• **Directions for this task**: Your answer must be every line of the data that contains "configuration".

• **Stored data**:
▬▬▬▬▬▬▬▬▬▬

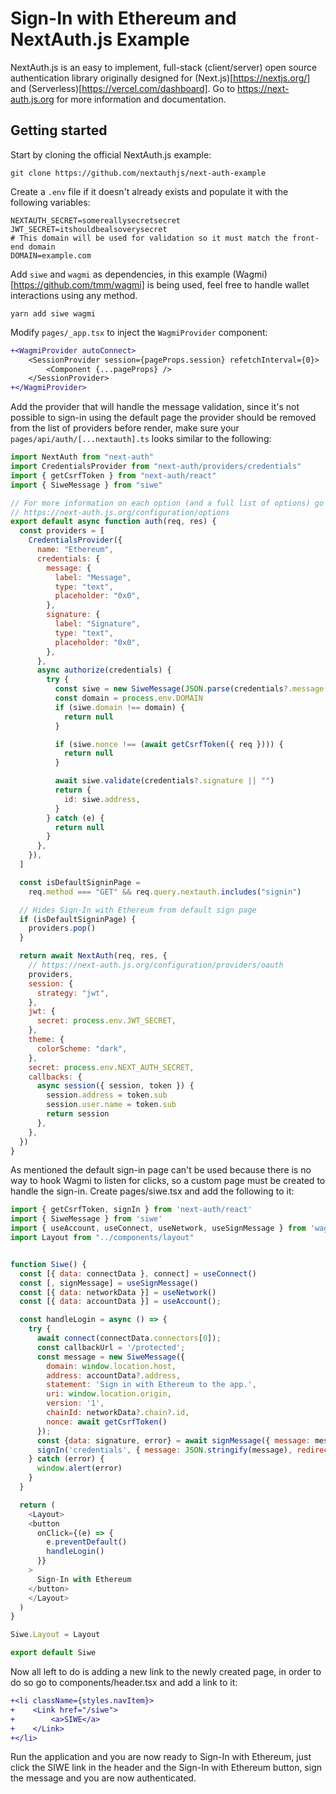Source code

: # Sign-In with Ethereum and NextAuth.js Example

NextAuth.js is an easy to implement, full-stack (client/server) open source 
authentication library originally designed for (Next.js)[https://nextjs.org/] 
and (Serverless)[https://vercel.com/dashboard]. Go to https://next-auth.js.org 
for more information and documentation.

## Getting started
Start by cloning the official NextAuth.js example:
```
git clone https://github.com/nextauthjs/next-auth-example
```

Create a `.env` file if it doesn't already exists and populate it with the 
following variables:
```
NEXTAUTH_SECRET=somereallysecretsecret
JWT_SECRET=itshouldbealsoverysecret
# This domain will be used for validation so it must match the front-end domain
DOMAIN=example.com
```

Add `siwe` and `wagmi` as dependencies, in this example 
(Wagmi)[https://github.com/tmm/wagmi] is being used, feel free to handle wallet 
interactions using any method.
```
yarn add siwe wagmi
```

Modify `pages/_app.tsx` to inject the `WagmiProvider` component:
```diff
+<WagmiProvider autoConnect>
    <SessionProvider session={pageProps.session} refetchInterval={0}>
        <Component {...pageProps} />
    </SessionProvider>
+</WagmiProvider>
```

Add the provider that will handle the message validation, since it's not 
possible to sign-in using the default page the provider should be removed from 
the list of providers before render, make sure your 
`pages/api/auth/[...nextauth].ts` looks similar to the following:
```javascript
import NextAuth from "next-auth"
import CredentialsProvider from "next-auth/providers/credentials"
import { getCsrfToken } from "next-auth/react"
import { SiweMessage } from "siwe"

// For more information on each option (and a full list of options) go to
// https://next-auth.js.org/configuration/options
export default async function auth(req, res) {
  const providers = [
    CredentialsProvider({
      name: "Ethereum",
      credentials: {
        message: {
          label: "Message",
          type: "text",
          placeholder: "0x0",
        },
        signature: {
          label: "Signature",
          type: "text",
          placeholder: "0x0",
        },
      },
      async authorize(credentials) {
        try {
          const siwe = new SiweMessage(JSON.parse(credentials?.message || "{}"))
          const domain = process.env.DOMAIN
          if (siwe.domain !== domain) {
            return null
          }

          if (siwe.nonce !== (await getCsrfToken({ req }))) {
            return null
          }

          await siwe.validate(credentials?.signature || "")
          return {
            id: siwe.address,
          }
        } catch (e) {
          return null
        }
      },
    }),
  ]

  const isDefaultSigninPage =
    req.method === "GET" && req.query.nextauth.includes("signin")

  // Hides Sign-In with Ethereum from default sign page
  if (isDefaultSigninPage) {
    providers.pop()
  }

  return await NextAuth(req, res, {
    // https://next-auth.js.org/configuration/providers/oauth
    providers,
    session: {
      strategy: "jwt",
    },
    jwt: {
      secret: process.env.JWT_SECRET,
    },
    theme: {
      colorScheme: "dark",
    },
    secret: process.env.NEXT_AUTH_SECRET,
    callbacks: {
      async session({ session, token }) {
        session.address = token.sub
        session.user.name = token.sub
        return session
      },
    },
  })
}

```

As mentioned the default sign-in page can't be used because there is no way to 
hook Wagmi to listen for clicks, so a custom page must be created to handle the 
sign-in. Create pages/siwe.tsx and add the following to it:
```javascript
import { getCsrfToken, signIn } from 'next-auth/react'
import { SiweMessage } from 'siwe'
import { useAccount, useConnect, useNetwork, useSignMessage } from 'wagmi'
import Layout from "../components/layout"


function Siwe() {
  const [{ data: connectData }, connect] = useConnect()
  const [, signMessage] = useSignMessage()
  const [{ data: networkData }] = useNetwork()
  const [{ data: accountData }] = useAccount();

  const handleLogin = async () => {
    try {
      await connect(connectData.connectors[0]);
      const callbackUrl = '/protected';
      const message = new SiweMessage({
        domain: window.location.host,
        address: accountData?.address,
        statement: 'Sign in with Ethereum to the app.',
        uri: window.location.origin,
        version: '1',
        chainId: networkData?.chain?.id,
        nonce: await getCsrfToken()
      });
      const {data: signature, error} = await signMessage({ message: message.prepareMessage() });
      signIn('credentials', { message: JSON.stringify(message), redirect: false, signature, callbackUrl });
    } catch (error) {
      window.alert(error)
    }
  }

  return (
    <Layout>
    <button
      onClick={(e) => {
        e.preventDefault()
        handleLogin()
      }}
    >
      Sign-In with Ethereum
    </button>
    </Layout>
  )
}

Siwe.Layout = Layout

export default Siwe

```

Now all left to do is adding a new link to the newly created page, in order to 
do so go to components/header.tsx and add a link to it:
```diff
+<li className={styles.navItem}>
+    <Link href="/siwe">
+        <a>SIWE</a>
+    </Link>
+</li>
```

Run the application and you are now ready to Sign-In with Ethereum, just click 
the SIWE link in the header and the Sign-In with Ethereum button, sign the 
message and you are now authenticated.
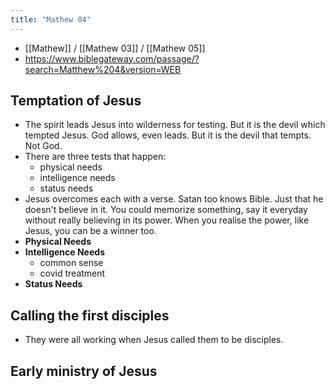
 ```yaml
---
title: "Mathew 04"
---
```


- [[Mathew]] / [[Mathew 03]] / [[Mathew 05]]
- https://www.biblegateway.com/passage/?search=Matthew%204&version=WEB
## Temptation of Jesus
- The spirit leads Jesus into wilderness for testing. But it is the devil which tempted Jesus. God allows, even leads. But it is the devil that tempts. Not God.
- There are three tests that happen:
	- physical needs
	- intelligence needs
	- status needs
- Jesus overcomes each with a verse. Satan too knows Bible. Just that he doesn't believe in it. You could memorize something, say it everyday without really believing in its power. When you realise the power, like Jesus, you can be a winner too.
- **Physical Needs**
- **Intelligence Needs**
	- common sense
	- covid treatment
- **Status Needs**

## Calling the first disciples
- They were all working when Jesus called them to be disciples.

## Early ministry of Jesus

▬▬▬▬▬▬▬▬▬▬

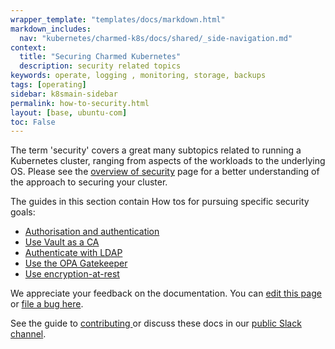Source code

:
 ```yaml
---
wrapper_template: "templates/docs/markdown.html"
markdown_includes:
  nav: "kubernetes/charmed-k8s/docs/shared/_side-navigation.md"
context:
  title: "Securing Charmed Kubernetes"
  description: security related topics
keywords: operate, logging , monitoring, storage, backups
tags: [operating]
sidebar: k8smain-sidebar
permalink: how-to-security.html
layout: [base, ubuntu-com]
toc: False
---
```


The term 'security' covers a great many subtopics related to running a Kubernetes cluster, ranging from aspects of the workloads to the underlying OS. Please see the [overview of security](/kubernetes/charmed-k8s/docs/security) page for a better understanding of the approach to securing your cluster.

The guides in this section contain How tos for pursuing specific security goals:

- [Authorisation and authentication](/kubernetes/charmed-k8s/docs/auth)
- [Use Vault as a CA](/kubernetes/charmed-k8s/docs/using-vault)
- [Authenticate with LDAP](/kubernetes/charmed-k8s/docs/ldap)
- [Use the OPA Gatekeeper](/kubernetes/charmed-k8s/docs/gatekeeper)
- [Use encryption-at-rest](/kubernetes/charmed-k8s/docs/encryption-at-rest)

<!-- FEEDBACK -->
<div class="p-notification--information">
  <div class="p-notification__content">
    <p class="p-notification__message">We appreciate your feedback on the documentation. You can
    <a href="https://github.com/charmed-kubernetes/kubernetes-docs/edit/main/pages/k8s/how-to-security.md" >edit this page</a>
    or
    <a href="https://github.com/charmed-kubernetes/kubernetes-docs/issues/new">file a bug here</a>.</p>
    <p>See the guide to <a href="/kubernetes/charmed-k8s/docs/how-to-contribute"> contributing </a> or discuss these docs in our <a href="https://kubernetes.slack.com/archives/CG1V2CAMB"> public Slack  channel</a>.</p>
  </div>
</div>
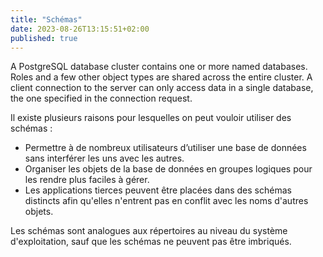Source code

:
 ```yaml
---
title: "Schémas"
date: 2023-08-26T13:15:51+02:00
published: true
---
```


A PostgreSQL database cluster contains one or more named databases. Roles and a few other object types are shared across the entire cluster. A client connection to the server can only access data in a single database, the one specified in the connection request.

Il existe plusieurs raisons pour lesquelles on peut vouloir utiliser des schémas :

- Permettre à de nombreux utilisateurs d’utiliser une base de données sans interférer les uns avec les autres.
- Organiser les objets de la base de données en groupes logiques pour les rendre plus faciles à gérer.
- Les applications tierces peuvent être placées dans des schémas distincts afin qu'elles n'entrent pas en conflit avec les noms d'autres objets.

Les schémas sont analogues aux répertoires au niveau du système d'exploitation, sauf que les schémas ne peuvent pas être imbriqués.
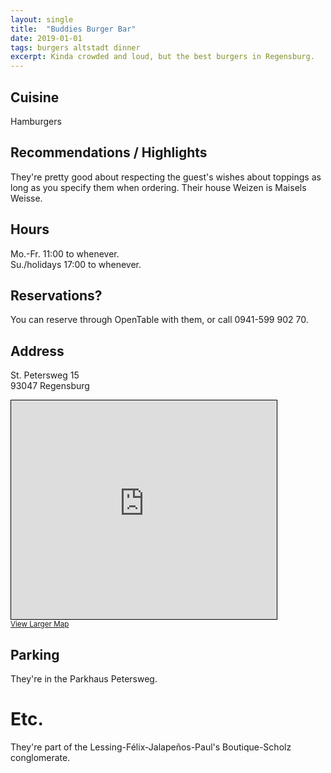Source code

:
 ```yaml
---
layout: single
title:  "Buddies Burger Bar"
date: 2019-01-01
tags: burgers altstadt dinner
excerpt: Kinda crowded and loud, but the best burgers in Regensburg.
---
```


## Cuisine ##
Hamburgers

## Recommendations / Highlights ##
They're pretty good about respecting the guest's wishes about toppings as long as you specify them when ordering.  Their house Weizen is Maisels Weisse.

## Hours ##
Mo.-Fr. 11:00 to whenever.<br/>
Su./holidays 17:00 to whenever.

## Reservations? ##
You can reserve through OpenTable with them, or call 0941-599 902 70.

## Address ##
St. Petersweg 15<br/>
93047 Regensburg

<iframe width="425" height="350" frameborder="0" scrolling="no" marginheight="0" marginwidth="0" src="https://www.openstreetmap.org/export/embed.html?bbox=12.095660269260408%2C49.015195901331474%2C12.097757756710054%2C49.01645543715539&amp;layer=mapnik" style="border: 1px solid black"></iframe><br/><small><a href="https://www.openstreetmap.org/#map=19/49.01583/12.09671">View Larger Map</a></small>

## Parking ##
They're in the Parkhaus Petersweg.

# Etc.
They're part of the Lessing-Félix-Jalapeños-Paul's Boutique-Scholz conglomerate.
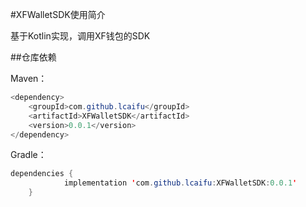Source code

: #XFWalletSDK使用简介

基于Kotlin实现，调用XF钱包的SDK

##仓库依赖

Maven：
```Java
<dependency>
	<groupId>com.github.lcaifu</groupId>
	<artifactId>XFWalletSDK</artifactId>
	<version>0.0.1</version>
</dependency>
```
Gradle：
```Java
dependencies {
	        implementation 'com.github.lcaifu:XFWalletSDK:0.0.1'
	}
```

▬▬▬▬▬▬▬▬▬▬

• **Answer box**:
// https://next-auth.js.org/configuration/options
    // https://next-auth.js.org/configuration/providers/oauth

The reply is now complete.